The Pennsylvania House speaker emphasized on Monday the importance of enabling qualified residents to register to vote at polling places on the day of elections, along with the proposal to establish early voting centers accessible for a period of two weeks before Election Day.

Speaker Joanna McClinton, a Democrat representing Philadelphia, had previously introduced these measures as part of a broader set of election reforms during the last two-year session. However, like many election-related proposals, it faced challenges in the politically divided Legislature and did not progress.

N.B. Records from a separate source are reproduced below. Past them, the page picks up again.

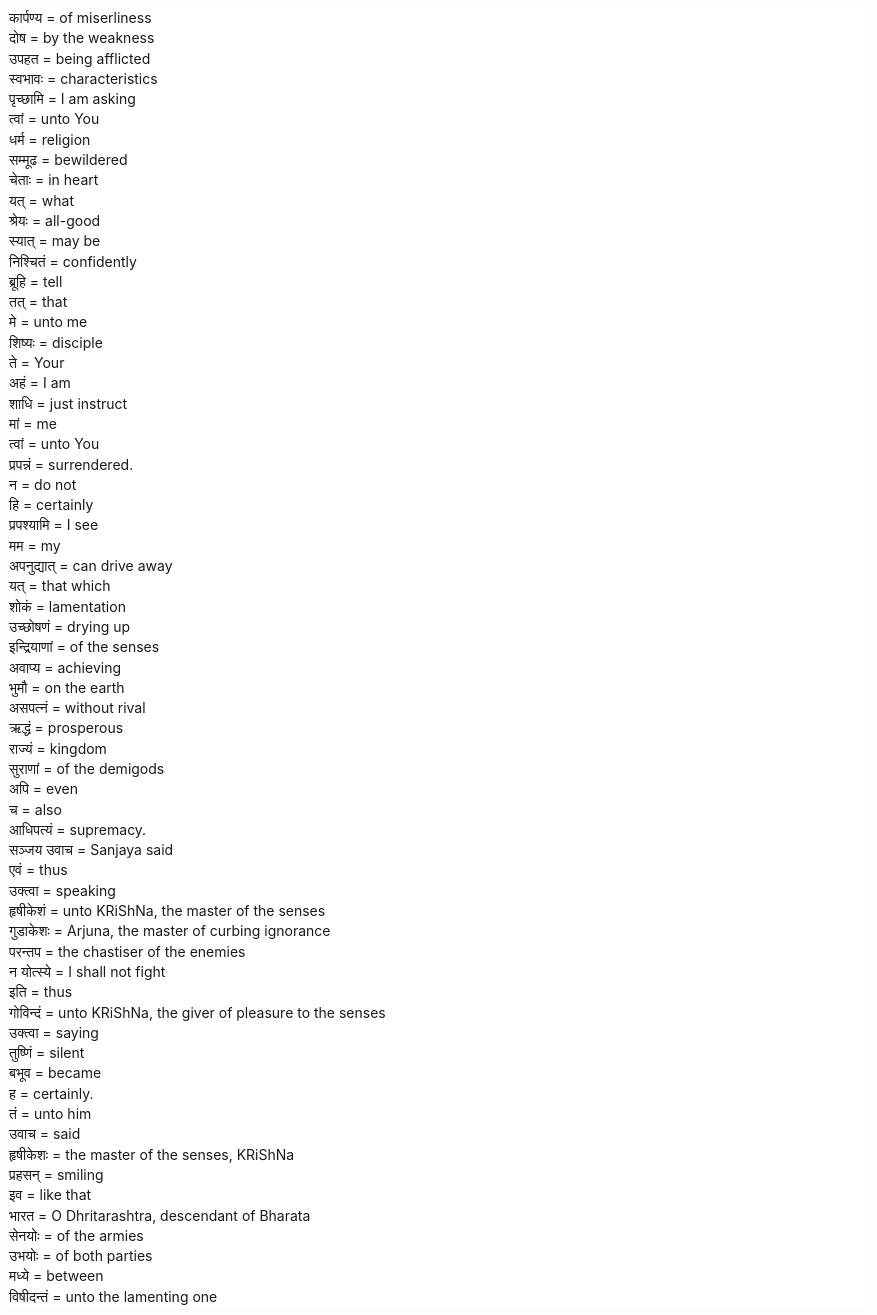  कार्पण्य  = of miserliness  
 दोष  = by the weakness  
 उपहत  = being afflicted  
 स्वभावः  = characteristics  
 पृच्छामि  = I am asking  
 त्वां  = unto You  
 धर्म  = religion  
 सम्मूढ  = bewildered  
 चेताः  = in heart  
 यत्  = what  
 श्रेयः  = all-good  
 स्यात्  = may be  
 निश्चितं  = confidently  
 ब्रूहि  = tell  
 तत्  = that  
 मे  = unto me  
 शिष्यः  = disciple  
 ते  = Your  
 अहं  = I am  
 शाधि  = just instruct  
 मां  = me  
 त्वां  = unto You  
 प्रपन्नं  = surrendered.  
 न  = do not  
 हि  = certainly  
 प्रपश्यामि  = I see  
 मम  = my  
 अपनुद्यात्  = can drive away  
 यत्  = that which  
 शोकं  = lamentation  
 उच्छोषणं  = drying up  
 इन्द्रियाणां  = of the senses  
 अवाप्य  = achieving  
 भुमौ  = on the earth  
 असपत्नं  = without rival  
 ऋद्धं  = prosperous  
 राज्यं  = kingdom  
 सुराणां  = of the demigods  
 अपि  = even  
 च  = also  
 आधिपत्यं  = supremacy.  
 सञ्जय उवाच  = Sanjaya said  
 एवं  = thus  
 उक्त्वा  = speaking  
 हृषीकेशं  = unto KRiShNa, the master of the senses  
 गुडाकेशः  = Arjuna, the master of curbing ignorance  
 परन्तप  = the chastiser of the enemies  
 न योत्स्ये  = I shall not fight  
 इति  = thus  
 गोविन्दं  = unto KRiShNa, the giver of pleasure to the senses  
 उक्त्वा  = saying  
 तुष्णिं  = silent  
 बभूव  = became  
 ह  = certainly.  
 तं  = unto him  
 उवाच  = said  
 हृषीकेशः  = the master of the senses, KRiShNa  
 प्रहसन्  = smiling  
 इव  = like that  
 भारत  = O Dhritarashtra, descendant of Bharata  
 सेनयोः  = of the armies  
 उभयोः  = of both parties  
 मध्ये  = between  
 विषीदन्तं  = unto the lamenting one  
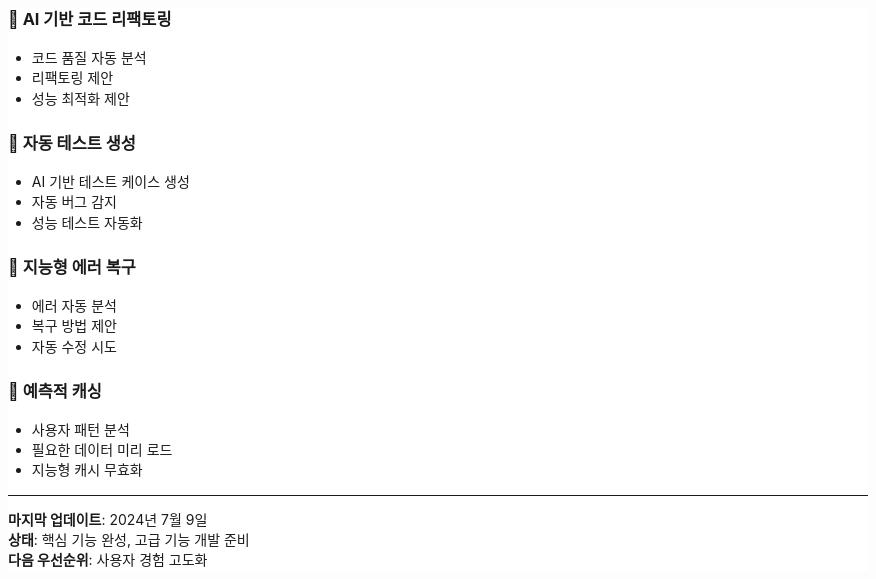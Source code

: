 ### 🧪 **AI 기반 코드 리팩토링**
- 코드 품질 자동 분석
- 리팩토링 제안
- 성능 최적화 제안

### 🧪 **자동 테스트 생성**
- AI 기반 테스트 케이스 생성
- 자동 버그 감지
- 성능 테스트 자동화

### 🧪 **지능형 에러 복구**
- 에러 자동 분석
- 복구 방법 제안
- 자동 수정 시도

### 🧪 **예측적 캐싱**
- 사용자 패턴 분석
- 필요한 데이터 미리 로드
- 지능형 캐시 무효화

---

**마지막 업데이트**: 2024년 7월 9일  
**상태**: 핵심 기능 완성, 고급 기능 개발 준비  
**다음 우선순위**: 사용자 경험 고도화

“Every bill requires compromise,” stated McClinton on Monday as she began seeking cosponsors for a more focused approach. “We have a lot of work to do in our chamber, of course across the aisle and across the building.”

In response to McClinton’s proposal, Senate Majority Leader Joe Pittman, a Republican from Indiana, referred to a GOP-backed proposal that has also encountered obstacles in the General Assembly, mentioning the potential for progress if Voter ID is pursued as a Constitutional Amendment.

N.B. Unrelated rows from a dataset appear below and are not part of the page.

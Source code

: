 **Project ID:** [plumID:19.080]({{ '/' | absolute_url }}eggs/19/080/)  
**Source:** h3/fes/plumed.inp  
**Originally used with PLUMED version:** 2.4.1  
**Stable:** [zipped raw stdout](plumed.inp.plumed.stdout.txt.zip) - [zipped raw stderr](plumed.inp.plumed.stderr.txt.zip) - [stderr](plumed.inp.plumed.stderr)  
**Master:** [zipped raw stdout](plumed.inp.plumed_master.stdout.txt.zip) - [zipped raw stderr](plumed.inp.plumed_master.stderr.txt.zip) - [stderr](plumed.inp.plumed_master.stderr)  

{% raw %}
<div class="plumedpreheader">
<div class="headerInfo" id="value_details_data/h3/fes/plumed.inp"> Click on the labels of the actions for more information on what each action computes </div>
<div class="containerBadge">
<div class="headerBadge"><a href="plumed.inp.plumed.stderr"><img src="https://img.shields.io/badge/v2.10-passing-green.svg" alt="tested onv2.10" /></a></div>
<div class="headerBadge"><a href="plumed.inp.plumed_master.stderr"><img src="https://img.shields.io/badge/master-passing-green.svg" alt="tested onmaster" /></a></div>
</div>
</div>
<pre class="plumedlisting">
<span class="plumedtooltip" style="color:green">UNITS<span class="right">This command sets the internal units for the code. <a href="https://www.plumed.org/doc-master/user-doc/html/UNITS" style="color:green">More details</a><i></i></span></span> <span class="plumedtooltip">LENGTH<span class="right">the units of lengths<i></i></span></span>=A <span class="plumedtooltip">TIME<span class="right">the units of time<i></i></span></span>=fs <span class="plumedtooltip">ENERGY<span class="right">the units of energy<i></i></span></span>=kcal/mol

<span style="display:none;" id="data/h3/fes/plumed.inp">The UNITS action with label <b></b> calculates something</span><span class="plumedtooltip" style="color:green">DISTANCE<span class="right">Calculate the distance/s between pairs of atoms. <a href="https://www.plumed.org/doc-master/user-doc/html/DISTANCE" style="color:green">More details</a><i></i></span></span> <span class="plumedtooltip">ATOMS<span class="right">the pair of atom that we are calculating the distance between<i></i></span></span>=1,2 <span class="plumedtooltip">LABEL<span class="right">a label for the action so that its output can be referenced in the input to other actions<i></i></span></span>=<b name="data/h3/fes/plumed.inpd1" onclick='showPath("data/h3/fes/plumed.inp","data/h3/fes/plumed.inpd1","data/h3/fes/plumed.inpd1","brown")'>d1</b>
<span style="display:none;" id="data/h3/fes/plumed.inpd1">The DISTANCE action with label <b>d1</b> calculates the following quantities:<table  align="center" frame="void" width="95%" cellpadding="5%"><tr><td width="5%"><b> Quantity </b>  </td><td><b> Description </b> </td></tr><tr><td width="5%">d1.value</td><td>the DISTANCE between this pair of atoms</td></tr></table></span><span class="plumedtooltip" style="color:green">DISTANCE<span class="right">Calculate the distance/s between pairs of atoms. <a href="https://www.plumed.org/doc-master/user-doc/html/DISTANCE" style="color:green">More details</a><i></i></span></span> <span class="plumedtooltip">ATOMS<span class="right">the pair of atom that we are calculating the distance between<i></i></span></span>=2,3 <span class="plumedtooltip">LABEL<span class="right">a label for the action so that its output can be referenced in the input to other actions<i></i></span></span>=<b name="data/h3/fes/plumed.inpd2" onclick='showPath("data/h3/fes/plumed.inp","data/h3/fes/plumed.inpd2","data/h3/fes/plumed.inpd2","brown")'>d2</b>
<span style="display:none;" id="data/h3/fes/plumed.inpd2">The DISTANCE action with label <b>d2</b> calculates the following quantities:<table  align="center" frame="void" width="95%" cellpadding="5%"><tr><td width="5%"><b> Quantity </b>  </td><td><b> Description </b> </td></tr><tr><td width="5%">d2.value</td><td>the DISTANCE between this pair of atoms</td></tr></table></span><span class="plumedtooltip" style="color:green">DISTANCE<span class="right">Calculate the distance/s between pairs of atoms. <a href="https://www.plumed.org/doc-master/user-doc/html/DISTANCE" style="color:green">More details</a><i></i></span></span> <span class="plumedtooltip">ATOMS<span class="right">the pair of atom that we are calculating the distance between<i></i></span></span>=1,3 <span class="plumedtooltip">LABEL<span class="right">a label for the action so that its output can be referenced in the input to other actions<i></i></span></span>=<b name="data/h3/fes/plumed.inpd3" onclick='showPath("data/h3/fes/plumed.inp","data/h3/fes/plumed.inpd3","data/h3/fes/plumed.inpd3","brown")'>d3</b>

County officials responsible for overseeing Pennsylvania elections have consistently advocated for additional time to process mail-in ballots in the lead-up to elections. While McClinton had previously included this provision in her bill, she has chosen to omit it this time. Additionally, lawmakers have not taken action to change the date of Pennsylvania’s spring primary, scheduled for April 23, despite concerns that it coincides with the first day of the Passover holiday.

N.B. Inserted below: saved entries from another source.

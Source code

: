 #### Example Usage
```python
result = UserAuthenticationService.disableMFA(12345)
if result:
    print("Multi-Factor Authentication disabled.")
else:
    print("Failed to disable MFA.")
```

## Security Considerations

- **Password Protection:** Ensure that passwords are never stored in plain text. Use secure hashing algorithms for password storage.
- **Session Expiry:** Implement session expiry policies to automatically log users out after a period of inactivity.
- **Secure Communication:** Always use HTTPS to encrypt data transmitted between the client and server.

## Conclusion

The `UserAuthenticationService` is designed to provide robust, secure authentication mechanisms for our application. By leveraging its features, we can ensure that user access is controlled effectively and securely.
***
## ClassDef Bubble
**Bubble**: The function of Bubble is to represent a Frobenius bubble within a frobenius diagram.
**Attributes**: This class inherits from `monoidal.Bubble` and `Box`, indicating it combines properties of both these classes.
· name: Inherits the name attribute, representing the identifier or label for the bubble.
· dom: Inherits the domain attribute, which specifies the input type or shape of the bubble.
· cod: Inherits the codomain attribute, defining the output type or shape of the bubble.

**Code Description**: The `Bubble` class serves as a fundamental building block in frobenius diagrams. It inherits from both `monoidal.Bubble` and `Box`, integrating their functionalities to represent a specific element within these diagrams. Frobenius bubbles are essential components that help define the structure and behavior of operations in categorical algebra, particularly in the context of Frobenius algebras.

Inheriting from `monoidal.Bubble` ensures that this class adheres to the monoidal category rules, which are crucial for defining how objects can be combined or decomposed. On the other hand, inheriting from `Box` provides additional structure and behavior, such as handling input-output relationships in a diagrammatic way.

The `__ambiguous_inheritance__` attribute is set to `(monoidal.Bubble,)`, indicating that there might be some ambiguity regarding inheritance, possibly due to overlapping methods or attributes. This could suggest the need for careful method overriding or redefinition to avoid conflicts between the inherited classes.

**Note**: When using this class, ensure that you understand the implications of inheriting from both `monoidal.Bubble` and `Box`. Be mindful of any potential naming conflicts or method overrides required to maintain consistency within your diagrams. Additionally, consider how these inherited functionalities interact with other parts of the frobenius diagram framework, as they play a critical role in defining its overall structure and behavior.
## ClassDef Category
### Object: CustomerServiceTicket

In 2019, a law was enacted in Pennsylvania that significantly expanded mail-in and absentee voting options, providing voters with the ability to cast their ballots in advance. McClinton has now proposed establishing early voting centers equipped with machines accessible to all legally registered voters.

According to McClinton, many other U.S. states already permit some form of in-person early voting, and the two-week period she supports aligns with the approach adopted by those states.